- _Provided entries_

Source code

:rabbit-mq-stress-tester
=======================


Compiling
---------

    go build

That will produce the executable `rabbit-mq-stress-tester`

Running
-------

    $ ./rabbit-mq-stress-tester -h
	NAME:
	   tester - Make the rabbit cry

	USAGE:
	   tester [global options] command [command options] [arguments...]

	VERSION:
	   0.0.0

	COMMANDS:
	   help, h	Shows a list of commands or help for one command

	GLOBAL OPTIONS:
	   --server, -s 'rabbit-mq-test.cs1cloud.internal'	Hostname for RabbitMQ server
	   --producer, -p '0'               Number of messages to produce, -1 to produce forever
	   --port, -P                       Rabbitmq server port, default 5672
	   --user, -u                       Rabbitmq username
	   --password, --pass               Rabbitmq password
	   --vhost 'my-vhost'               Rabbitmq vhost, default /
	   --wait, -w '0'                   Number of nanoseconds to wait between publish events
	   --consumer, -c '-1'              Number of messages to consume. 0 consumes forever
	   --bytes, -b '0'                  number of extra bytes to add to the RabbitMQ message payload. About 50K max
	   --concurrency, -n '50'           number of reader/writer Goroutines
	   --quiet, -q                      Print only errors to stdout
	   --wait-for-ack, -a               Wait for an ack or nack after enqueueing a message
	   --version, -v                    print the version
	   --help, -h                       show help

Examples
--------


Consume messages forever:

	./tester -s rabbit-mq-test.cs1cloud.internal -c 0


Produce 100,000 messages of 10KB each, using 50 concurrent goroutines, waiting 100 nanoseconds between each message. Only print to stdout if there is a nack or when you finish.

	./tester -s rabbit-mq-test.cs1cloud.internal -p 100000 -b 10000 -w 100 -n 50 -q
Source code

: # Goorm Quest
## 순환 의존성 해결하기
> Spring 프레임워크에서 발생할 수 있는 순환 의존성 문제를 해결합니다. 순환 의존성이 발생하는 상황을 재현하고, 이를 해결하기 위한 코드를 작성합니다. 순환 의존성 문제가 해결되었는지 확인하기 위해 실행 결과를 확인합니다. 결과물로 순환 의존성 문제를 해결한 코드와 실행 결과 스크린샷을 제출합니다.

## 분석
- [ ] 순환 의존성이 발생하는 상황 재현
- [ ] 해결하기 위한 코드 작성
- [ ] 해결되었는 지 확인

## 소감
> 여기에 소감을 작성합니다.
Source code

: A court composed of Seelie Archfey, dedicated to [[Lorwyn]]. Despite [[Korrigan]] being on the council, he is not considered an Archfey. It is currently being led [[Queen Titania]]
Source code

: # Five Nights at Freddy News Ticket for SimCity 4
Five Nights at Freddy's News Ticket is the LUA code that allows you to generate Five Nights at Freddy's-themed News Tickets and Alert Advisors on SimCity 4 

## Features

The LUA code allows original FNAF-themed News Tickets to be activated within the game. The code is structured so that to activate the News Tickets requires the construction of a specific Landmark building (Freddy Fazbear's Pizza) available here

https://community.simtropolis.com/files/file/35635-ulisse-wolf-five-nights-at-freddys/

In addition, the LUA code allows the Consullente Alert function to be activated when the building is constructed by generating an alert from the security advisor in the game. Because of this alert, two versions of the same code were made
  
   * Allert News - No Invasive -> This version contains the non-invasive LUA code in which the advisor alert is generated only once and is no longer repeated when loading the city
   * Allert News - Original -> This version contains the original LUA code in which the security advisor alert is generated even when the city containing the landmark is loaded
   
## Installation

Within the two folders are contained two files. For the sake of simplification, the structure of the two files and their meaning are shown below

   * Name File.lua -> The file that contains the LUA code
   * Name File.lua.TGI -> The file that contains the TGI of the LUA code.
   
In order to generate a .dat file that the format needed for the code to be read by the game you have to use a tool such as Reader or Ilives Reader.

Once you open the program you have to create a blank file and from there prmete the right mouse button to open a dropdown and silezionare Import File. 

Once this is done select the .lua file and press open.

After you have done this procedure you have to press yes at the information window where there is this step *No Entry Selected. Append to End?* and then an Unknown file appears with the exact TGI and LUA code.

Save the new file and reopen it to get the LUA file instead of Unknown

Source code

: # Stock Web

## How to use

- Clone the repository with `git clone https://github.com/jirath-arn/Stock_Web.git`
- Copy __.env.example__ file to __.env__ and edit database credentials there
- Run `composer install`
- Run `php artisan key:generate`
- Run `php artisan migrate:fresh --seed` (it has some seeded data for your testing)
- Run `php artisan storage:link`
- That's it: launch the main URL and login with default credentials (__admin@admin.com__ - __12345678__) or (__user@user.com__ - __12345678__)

---

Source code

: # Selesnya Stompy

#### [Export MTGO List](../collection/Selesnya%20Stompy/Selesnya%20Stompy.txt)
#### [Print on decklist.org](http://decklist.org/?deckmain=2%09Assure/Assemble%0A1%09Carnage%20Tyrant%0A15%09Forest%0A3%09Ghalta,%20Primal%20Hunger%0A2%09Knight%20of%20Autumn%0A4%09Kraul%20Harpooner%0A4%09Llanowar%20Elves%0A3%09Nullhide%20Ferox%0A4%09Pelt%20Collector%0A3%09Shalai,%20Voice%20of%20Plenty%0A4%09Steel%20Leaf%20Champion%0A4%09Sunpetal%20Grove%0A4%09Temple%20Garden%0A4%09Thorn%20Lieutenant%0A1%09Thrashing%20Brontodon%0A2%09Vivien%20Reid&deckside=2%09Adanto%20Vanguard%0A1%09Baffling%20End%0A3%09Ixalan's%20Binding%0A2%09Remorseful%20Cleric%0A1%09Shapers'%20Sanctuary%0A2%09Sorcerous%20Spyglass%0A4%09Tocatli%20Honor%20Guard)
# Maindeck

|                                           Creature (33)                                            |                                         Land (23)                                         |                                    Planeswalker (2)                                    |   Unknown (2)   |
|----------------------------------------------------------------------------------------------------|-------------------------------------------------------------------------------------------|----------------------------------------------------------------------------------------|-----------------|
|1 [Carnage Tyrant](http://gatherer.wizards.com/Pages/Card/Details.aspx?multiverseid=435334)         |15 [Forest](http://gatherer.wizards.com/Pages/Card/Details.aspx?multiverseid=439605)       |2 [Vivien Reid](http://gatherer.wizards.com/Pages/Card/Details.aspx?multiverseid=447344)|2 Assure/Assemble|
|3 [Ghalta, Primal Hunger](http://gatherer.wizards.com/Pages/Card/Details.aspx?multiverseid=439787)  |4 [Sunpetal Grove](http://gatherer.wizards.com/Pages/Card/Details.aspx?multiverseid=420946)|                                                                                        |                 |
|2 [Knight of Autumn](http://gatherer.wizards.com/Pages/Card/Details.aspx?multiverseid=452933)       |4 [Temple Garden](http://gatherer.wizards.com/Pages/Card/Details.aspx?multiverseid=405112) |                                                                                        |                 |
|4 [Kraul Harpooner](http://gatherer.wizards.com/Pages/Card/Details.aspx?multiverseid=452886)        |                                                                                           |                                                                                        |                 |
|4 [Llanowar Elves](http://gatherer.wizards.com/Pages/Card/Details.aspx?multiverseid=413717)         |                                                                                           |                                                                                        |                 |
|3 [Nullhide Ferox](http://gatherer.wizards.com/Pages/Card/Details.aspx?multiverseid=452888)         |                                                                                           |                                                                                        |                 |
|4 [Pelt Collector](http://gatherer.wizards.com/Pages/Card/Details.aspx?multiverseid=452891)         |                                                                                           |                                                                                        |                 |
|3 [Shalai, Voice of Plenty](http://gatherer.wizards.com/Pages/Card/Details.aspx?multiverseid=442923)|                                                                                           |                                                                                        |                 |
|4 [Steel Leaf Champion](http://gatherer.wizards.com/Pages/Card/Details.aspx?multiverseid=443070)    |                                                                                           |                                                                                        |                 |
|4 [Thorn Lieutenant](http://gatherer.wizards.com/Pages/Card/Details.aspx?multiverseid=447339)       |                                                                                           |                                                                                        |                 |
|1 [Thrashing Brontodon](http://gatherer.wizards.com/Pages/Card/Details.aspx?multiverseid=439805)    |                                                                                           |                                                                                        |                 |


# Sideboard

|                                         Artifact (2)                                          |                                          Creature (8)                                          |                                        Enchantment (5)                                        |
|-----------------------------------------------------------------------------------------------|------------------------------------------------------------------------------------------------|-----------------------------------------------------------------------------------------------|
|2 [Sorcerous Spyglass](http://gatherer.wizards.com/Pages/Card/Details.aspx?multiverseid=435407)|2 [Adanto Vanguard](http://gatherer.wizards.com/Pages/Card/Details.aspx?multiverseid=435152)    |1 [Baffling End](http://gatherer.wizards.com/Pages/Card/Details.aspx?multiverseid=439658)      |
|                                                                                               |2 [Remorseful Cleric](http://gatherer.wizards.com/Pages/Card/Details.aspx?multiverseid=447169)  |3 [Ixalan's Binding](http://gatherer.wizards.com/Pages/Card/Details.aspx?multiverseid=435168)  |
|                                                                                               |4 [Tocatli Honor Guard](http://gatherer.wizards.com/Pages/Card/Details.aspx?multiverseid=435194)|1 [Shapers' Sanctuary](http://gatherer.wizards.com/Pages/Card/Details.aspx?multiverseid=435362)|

* * *

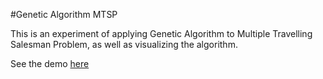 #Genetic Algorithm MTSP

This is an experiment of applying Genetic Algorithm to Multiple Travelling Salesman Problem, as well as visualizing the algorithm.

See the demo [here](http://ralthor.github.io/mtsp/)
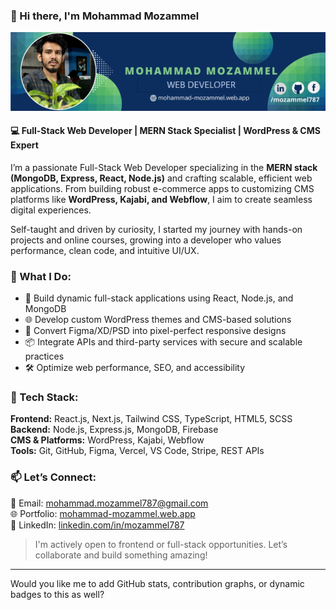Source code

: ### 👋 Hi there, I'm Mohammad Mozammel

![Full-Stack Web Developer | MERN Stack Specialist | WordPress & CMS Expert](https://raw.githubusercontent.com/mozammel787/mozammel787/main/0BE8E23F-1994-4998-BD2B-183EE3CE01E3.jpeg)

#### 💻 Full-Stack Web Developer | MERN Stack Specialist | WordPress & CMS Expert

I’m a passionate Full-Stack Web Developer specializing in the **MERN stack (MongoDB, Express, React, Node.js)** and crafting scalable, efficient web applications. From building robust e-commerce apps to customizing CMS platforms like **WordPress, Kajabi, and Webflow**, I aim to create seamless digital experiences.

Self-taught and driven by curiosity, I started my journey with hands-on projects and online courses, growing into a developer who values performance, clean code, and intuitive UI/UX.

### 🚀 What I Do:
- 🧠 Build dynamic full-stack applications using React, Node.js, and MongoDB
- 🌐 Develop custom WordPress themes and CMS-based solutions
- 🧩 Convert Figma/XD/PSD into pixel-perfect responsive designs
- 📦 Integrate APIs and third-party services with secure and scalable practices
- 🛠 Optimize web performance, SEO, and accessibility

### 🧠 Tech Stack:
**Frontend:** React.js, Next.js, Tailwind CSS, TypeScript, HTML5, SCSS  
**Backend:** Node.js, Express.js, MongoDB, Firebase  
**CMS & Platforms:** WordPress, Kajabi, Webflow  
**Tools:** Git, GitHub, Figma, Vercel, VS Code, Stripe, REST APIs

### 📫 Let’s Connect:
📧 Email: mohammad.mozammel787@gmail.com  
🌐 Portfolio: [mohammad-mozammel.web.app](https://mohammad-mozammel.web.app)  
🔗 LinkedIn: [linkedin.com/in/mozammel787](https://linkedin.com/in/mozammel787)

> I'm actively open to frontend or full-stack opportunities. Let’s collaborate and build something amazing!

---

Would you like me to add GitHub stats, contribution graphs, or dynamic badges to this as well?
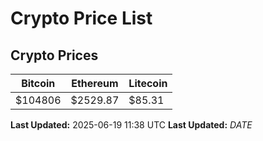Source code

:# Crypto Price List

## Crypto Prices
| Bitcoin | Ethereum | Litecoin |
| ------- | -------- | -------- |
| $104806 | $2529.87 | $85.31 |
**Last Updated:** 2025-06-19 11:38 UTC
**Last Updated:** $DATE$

- _Activity_
Say the number of lines in the entries that have the string "help", and only that.

- _Exercise answer_
2